*** PROVIDED RECORDS ***
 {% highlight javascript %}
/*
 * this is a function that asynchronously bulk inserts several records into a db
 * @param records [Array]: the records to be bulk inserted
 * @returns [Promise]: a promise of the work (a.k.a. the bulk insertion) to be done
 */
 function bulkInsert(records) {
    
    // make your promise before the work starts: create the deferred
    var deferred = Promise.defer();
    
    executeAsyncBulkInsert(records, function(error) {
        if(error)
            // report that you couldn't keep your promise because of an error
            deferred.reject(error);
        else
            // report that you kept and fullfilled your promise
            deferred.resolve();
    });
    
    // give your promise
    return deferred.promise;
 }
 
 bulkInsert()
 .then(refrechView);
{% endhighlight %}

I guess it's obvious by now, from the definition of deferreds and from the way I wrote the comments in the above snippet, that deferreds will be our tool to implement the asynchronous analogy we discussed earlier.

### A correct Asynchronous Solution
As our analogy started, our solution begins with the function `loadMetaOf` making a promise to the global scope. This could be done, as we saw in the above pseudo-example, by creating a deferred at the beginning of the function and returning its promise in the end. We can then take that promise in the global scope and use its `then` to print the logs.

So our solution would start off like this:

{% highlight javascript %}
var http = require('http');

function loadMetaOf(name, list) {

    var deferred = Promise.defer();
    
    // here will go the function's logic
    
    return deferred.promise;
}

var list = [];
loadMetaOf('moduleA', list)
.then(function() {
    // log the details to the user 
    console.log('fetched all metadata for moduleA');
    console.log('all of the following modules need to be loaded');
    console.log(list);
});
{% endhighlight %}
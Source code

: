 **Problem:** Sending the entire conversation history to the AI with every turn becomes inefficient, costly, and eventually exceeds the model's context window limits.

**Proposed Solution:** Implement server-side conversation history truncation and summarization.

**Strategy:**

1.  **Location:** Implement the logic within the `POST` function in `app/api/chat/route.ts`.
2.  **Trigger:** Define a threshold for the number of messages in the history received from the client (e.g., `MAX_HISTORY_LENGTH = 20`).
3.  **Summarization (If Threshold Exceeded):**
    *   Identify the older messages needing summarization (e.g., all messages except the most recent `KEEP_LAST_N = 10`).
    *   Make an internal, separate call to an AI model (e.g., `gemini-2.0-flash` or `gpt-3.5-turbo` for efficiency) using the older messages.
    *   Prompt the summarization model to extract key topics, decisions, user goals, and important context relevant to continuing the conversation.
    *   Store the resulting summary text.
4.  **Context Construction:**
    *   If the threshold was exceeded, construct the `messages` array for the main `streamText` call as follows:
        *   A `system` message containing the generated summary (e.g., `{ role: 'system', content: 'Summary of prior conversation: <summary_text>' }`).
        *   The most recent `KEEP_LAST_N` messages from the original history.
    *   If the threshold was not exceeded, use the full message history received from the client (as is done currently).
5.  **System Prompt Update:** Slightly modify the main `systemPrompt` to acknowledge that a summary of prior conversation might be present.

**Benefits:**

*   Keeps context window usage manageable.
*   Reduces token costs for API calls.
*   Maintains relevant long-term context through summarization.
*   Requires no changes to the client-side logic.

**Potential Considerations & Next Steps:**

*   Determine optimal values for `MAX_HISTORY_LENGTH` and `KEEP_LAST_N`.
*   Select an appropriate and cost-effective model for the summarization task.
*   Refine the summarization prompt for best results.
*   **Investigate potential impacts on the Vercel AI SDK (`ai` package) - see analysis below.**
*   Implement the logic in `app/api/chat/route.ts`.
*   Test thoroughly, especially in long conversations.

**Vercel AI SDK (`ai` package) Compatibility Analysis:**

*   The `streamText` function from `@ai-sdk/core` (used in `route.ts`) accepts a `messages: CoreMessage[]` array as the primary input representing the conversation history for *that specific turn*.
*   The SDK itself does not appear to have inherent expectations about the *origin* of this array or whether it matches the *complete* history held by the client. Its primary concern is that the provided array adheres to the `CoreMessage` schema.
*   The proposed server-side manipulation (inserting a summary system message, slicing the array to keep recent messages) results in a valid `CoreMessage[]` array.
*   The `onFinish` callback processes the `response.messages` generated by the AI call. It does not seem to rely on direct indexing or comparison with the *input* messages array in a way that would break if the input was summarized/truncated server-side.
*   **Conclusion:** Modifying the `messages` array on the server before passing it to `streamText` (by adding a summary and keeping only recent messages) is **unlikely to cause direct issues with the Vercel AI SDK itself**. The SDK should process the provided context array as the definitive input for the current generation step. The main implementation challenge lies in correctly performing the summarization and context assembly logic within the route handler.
*** End of PROVIDED RECORDS ***
» TASK ITEM: Calculate the number of lines above that include the word "relevant", giving that number by itself.

» SOLUTION TO THIS TASK: 2